Fictional Currency

galactic credit


A fictional currency is some form of defined or alluded currency in works of fiction. The names of such units of currency are sometimes based on extant or historic currencies (e.g. ‘Altairian dollars’ or ‘Earth yen’) while others, such as ‘Kalganids’ in Asimov’s ‘Foundation’ series, may be wholly invented. A particularly common type, especially in science fiction, is electronically managed ‘credits.’ In some works of fiction, exchange media other than money are used. These are not currency as such, but rather nonstandard media of exchange used to avoid the difficulties of ensuring ‘double coincidence of wants’ in a barter system.
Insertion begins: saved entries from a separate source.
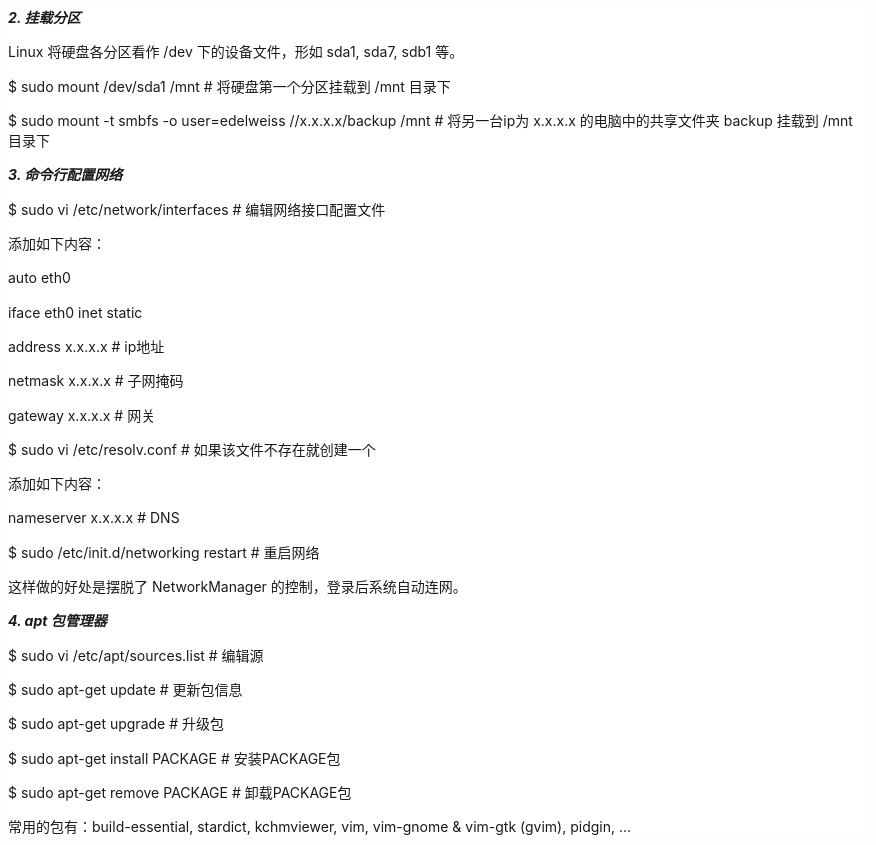 

_**2. 挂载分区**_  

  

Linux 将硬盘各分区看作 /dev 下的设备文件，形如 sda1, sda7, sdb1 等。  

$ sudo mount /dev/sda1 /mnt # 将硬盘第一个分区挂载到 /mnt 目录下  

$ sudo mount -t smbfs -o user=edelweiss //x.x.x.x/backup /mnt # 将另一台ip为 x.x.x.x 的电脑中的共享文件夹 backup 挂载到 /mnt 目录下  

  

  

_**3. 命令行配置网络**_  

  

$ sudo vi /etc/network/interfaces # 编辑网络接口配置文件  

添加如下内容：  

auto eth0  

iface eth0 inet static  

address x.x.x.x # ip地址  

netmask x.x.x.x # 子网掩码  

gateway x.x.x.x # 网关  

  

$ sudo vi /etc/resolv.conf # 如果该文件不存在就创建一个  

添加如下内容：  

nameserver x.x.x.x # DNS  

  

$ sudo /etc/init.d/networking restart # 重启网络  

  

这样做的好处是摆脱了 NetworkManager 的控制，登录后系统自动连网。  

  

  

_**4. apt 包管理器**_  

  

$ sudo vi /etc/apt/sources.list # 编辑源  

$ sudo apt-get update # 更新包信息  

$ sudo apt-get upgrade # 升级包  

$ sudo apt-get install PACKAGE # 安装PACKAGE包  

$ sudo apt-get remove PACKAGE # 卸载PACKAGE包  

  

常用的包有：build-essential, stardict, kchmviewer, vim, vim-gnome & vim-gtk (gvim), pidgin, ...  
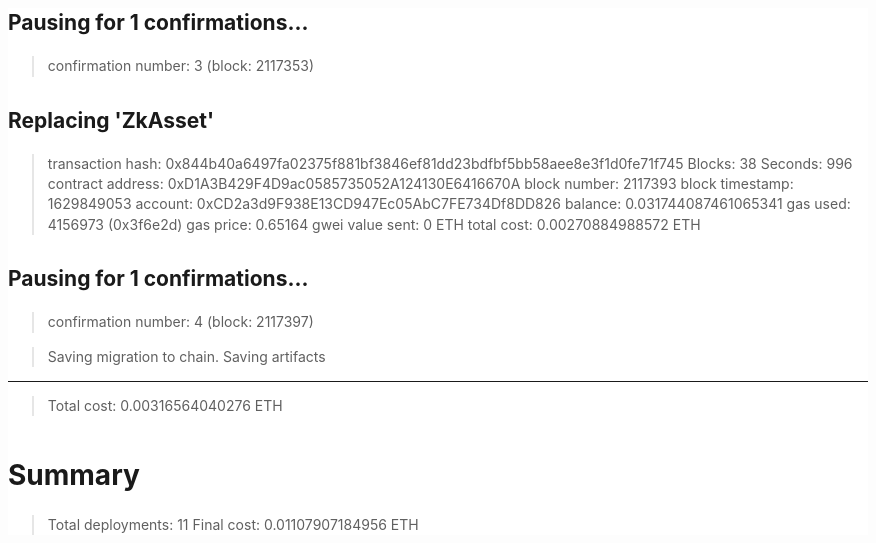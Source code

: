    Pausing for 1 confirmations...
   ------------------------------
   > confirmation number: 3 (block: 2117353)

   Replacing 'ZkAsset'
   -------------------
   > transaction hash:    0x844b40a6497fa02375f881bf3846ef81dd23bdfbf5bb58aee8e3f1d0fe71f745
   > Blocks: 38           Seconds: 996
   > contract address:    0xD1A3B429F4D9ac0585735052A124130E6416670A
   > block number:        2117393
   > block timestamp:     1629849053
   > account:             0xCD2a3d9F938E13CD947Ec05AbC7FE734Df8DD826
   > balance:             0.031744087461065341
   > gas used:            4156973 (0x3f6e2d)
   > gas price:           0.65164 gwei
   > value sent:          0 ETH
   > total cost:          0.00270884988572 ETH

   Pausing for 1 confirmations...
   ------------------------------
   > confirmation number: 4 (block: 2117397)

   > Saving migration to chain.
   > Saving artifacts
   -------------------------------------
   > Total cost:     0.00316564040276 ETH


Summary
=======
> Total deployments:   11
> Final cost:          0.01107907184956 ETH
Authors have to take care when naming fictional currencies because of the associations between currency names and countries; recognizable names for currencies of the future may be used to imply how history has progressed, but would appear out of place in an entirely alien civilization. Historical fiction may need research. Writers need not explain the exact value of their fictional currencies or provide an exchange rate to modern money; they may rely on the intuitive grasp of their readers, for instance that one currency unit is probably of little value, but that millions of units will be worth a lot.

Currencies in science fiction face particular problems due to futuristic technology allowing matter replication and hence forgery. Authors have proposed currencies that are incapable of replication such as the non-replicable ‘latinum’ used by the Ferengi in the ‘Star Trek’ universe, or the currency in ‘Pandora’s Millions’ by George O. Smith, which is booby-trapped to explode if scanned by a replicating machine. Money in fantasy fiction faces analogous challenges from the use of magic; in the ‘Harry Potter’ series by J. K. Rowling, magically-created currency is time-limited, while in Ursula K. Le Guin’s fictional realm of ‘Earthsea,’ the world’s Equilibrium is unbalanced when something is created from nothing.

The long-term value of currency is an issue in works featuring journeys through time or the elapse of very long periods (for instance due to the deep sleep or cryopreservation of the protagonists). In some cases, compound interest may swell small amounts into a fortune, as happens in the ‘Hitchhiker’s Guide to the Galaxy’ by Douglas Adams and ‘When the Sleeper Wakes’ by H. G. Wells. In other stories, inflation reduces the value of money, as in ‘The Age of the Pussyfoot’ by Frederik Pohl. Other plot factors can affect the worth of currency; for instance, in ‘The Moon Metal’ by Garrett P. Serviss the world’s currency standard must be switched from gold to a mysterious new chemical, ‘artemisium,’ after the discovery of vast mineral deposits in the Antarctic devalues all known precious metals.

While modern fiat currencies lack intrinsic worth, some fictional currencies are designed to be valuable in their own right. Intrinsically valuable currencies are used in the Frank Herbert’s ‘Dune’ universe; the ‘Dragonlance’ world of Krynn where steel coins are the primary currency and are more valuable than gold by weight; and the ‘Apprentice Adept’ series by Piers Anthony. The space opera ‘Consider Phlebas’ by Iain M. Banks features coins convertible for chemical elements, land, or computers. In utopian fiction, a money-free economy may still need a unit of exchange: in ‘The Great Explosion’ by Eric Frank Russell, the Gands use favor-exchange based on ‘obs’ (obligations).

The use of ‘credits’ is particularly common in futuristic settings.